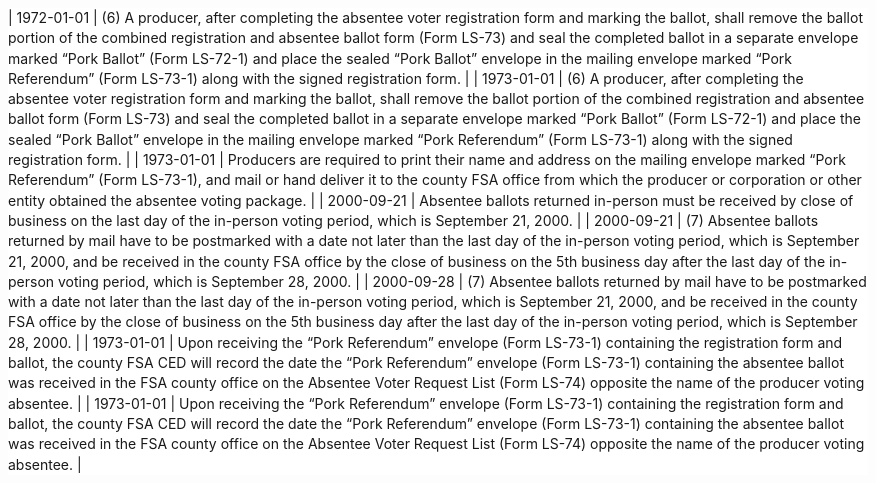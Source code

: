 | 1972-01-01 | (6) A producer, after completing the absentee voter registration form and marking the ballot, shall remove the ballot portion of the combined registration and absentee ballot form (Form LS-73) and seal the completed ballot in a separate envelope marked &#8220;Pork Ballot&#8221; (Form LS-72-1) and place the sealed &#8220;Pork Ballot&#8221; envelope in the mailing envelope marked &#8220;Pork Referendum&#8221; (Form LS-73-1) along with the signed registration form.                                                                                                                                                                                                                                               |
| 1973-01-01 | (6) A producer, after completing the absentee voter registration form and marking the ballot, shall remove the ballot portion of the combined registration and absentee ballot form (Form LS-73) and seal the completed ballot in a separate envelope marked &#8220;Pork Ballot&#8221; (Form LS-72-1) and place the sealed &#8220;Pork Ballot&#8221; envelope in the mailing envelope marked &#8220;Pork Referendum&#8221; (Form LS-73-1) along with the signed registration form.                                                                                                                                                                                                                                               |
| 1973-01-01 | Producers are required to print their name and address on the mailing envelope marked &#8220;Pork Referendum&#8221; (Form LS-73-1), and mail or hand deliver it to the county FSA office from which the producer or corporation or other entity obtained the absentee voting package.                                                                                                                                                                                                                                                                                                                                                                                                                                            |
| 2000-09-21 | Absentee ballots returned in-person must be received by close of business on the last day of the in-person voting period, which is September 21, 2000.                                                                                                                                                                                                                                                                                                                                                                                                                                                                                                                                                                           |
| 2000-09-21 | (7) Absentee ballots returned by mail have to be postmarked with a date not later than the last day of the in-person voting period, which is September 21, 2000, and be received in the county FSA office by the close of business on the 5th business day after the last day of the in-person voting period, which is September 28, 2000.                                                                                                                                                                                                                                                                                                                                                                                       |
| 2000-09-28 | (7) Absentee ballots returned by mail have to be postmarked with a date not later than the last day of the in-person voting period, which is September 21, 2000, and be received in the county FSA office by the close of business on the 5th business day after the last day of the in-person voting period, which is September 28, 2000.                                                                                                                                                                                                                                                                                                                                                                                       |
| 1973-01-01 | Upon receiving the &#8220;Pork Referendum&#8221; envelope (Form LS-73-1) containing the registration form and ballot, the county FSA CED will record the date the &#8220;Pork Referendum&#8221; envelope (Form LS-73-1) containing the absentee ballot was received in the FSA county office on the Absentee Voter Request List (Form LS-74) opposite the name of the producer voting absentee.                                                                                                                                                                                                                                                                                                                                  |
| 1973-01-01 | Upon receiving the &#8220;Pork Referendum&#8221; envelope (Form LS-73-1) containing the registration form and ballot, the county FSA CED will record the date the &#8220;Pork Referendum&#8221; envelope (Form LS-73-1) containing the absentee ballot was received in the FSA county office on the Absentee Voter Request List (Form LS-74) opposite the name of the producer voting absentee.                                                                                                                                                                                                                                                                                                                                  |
------
Assigned task
Exact transcription of the full listing above is required; images do not belong in it.

Your solution
Source code

: | 1972-01-01 | (6) A producer, after completing the absentee voter registration form and marking the ballot, shall remove the ballot portion of the combined registration and absentee ballot form (Form LS-73) and seal the completed ballot in a separate envelope marked &#8220;Pork Ballot&#8221; (Form LS-72-1) and place the sealed &#8220;Pork Ballot&#8221; envelope in the mailing envelope marked &#8220;Pork Referendum&#8221; (Form LS-73-1) along with the signed registration form.                                                                                                                                                                                                                                               |
| 1973-01-01 | (6) A producer, after completing the absentee voter registration form and marking the ballot, shall remove the ballot portion of the combined registration and absentee ballot form (Form LS-73) and seal the completed ballot in a separate envelope marked &#8220;Pork Ballot&#8221; (Form LS-72-1) and place the sealed &#8220;Pork Ballot&#8221; envelope in the mailing envelope marked &#8220;Pork Referendum&#8221; (Form LS-73-1) along with the signed registration form.                                                                                                                                                                                                                                               |
| 1973-01-01 | Producers are required to print their name and address on the mailing envelope marked &#8220;Pork Referendum&#8221; (Form LS-73-1), and mail or hand deliver it to the county FSA office from which the producer or corporation or other entity obtained the absentee voting package.                                                                                                                                                                                                                                                                                                                                                                                                                                            |
| 2000-09-21 | Absentee ballots returned in-person must be received by close of business on the last day of the in-person voting period, which is September 21, 2000.                                                                                                                                                                                                                                                                                                                                                                                                                                                                                                                                                                           |
| 2000-09-21 | (7) Absentee ballots returned by mail have to be postmarked with a date not later than the last day of the in-person voting period, which is September 21, 2000, and be received in the county FSA office by the close of business on the 5th business day after the last day of the in-person voting period, which is September 28, 2000.                                                                                                                                                                                                                                                                                                                                                                                       |
| 2000-09-28 | (7) Absentee ballots returned by mail have to be postmarked with a date not later than the last day of the in-person voting period, which is September 21, 2000, and be received in the county FSA office by the close of business on the 5th business day after the last day of the in-person voting period, which is September 28, 2000.                                                                                                                                                                                                                                                                                                                                                                                       |
| 1973-01-01 | Upon receiving the &#8220;Pork Referendum&#8221; envelope (Form LS-73-1) containing the registration form and ballot, the county FSA CED will record the date the &#8220;Pork Referendum&#8221; envelope (Form LS-73-1) containing the absentee ballot was received in the FSA county office on the Absentee Voter Request List (Form LS-74) opposite the name of the producer voting absentee.                                                                                                                                                                                                                                                                                                                                  |
| 1973-01-01 | Upon receiving the &#8220;Pork Referendum&#8221; envelope (Form LS-73-1) containing the registration form and ballot, the county FSA CED will record the date the &#8220;Pork Referendum&#8221; envelope (Form LS-73-1) containing the absentee ballot was received in the FSA county office on the Absentee Voter Request List (Form LS-74) opposite the name of the producer voting absentee.                                                                                                                                                                                                                                                                                                                                  |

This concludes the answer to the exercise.